** Opening Records to process block **

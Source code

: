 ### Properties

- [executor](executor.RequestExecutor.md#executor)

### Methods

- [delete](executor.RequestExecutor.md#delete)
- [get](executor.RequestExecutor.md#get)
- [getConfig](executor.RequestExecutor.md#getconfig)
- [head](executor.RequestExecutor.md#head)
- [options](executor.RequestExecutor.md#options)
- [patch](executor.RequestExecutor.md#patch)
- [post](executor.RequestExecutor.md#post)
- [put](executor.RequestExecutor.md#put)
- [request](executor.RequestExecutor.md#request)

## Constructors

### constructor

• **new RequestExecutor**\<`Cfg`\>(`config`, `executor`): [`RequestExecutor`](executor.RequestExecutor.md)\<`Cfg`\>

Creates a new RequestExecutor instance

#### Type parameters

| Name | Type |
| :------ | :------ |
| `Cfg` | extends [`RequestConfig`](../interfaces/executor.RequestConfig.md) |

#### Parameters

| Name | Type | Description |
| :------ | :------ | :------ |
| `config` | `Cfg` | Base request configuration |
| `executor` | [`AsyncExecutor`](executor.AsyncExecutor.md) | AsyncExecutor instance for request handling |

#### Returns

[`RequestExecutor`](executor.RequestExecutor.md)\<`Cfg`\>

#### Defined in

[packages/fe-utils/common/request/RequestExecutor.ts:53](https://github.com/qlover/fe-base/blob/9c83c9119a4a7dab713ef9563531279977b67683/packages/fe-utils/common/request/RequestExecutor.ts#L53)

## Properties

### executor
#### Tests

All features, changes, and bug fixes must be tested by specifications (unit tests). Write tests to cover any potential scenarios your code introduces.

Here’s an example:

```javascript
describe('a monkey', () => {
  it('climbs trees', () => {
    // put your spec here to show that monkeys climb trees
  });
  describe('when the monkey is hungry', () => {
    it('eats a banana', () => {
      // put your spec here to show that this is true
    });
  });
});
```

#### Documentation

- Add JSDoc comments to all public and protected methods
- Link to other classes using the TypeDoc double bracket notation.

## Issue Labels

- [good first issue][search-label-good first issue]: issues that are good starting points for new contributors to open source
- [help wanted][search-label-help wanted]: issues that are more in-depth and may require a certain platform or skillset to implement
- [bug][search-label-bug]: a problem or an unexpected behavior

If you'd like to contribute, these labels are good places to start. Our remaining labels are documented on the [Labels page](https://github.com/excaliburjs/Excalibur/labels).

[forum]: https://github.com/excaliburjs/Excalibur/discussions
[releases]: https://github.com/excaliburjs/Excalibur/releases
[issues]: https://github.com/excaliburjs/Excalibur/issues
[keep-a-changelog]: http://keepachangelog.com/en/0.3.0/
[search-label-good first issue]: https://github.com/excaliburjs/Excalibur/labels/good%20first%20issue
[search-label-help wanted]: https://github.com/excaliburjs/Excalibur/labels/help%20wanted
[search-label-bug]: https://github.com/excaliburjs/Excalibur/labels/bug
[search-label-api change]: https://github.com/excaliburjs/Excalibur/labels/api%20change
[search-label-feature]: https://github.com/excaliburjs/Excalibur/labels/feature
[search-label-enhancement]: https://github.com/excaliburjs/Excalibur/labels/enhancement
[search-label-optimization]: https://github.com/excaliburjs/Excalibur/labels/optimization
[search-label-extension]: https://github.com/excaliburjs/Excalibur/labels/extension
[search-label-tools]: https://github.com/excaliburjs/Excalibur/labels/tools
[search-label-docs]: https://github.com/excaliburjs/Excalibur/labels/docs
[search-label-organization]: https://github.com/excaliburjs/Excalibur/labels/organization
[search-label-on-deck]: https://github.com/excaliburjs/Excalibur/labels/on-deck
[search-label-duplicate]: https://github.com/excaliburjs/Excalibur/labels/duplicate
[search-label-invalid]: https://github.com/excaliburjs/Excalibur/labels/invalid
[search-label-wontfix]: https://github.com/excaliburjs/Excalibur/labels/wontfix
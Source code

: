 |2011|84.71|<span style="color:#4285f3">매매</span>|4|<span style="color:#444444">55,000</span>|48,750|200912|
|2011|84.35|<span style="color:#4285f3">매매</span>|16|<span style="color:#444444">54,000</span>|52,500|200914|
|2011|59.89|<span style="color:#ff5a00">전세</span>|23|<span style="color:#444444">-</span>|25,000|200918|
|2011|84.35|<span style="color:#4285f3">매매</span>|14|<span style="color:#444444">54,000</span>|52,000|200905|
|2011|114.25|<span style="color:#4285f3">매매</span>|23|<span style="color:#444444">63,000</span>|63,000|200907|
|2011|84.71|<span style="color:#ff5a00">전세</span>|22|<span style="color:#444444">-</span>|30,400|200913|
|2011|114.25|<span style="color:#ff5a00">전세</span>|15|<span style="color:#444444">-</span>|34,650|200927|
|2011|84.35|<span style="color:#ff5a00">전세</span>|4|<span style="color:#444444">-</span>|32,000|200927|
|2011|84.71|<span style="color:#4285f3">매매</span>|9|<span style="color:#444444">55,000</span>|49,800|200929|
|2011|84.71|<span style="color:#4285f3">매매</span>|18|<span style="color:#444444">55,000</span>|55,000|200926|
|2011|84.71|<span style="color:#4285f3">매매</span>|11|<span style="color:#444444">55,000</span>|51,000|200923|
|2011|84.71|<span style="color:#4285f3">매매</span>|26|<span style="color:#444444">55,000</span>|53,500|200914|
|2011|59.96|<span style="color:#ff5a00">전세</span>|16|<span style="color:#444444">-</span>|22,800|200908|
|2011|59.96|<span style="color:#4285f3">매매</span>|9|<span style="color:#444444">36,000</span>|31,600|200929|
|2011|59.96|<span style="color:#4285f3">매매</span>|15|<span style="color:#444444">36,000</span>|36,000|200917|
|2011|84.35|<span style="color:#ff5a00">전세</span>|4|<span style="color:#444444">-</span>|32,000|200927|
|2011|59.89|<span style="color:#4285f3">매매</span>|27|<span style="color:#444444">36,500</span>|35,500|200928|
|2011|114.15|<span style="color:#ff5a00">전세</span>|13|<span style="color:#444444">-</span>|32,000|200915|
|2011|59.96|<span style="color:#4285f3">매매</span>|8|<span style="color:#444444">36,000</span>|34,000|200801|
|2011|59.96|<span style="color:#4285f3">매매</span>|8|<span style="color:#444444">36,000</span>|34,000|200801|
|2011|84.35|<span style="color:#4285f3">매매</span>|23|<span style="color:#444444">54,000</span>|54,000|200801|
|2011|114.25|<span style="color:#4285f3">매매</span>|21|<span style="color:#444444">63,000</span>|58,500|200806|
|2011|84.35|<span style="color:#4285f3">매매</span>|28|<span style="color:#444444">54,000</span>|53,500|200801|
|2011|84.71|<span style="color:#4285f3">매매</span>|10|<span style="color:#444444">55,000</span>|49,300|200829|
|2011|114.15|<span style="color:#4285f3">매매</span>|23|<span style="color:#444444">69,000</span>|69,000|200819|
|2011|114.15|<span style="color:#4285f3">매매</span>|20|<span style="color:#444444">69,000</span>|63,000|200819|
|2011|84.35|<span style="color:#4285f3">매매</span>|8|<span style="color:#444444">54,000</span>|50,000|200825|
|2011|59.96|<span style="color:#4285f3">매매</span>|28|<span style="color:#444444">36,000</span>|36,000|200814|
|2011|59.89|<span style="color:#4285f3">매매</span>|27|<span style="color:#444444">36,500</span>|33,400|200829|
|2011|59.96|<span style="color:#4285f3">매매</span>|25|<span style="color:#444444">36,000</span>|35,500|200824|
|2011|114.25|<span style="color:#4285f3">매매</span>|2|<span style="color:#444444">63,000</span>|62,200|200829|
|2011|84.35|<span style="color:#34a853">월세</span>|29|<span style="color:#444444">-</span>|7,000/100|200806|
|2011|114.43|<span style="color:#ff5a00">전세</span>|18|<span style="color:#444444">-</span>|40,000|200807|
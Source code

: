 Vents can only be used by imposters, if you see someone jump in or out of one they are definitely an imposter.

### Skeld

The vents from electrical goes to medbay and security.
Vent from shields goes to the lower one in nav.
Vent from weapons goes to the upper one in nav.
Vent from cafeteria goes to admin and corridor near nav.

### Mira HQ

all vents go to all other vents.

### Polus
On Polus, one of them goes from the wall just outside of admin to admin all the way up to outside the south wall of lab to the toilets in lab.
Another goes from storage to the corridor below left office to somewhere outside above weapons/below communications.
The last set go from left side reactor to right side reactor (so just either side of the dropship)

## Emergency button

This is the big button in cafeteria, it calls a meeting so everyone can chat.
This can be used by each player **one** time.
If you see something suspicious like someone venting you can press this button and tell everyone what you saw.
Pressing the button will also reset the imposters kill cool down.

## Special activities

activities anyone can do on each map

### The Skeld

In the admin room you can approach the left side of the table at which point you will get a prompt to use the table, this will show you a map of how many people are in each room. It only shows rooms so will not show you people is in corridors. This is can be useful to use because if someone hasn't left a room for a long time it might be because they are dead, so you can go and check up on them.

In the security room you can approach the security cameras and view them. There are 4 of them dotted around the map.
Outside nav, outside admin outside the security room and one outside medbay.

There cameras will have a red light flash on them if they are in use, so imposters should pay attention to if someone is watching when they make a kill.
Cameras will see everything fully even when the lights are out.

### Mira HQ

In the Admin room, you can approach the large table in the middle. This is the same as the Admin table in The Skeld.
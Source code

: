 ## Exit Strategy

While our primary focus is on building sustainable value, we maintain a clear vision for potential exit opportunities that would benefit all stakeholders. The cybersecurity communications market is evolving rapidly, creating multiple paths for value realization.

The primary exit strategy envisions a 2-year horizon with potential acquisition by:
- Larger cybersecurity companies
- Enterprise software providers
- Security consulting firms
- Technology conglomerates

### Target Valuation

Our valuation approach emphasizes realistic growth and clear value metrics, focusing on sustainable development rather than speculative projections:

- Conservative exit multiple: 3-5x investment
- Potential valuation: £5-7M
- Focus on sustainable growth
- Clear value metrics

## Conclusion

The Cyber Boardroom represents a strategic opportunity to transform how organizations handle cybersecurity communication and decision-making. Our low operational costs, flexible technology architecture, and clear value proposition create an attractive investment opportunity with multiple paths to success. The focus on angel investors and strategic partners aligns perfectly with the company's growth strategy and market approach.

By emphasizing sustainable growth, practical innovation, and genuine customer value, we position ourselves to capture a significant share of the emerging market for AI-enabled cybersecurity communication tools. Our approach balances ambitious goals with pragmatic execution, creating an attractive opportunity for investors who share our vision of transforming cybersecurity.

** Closing Records to process block **

In the records above, which lines hold the string "like"? Copy each one.

» **Reply**:
If you'd like to contribute, these labels are good places to start. Our remaining labels are documented on the [Labels page](https://github.com/excaliburjs/Excalibur/labels).
If you see something suspicious like someone venting you can press this button and tell everyone what you saw.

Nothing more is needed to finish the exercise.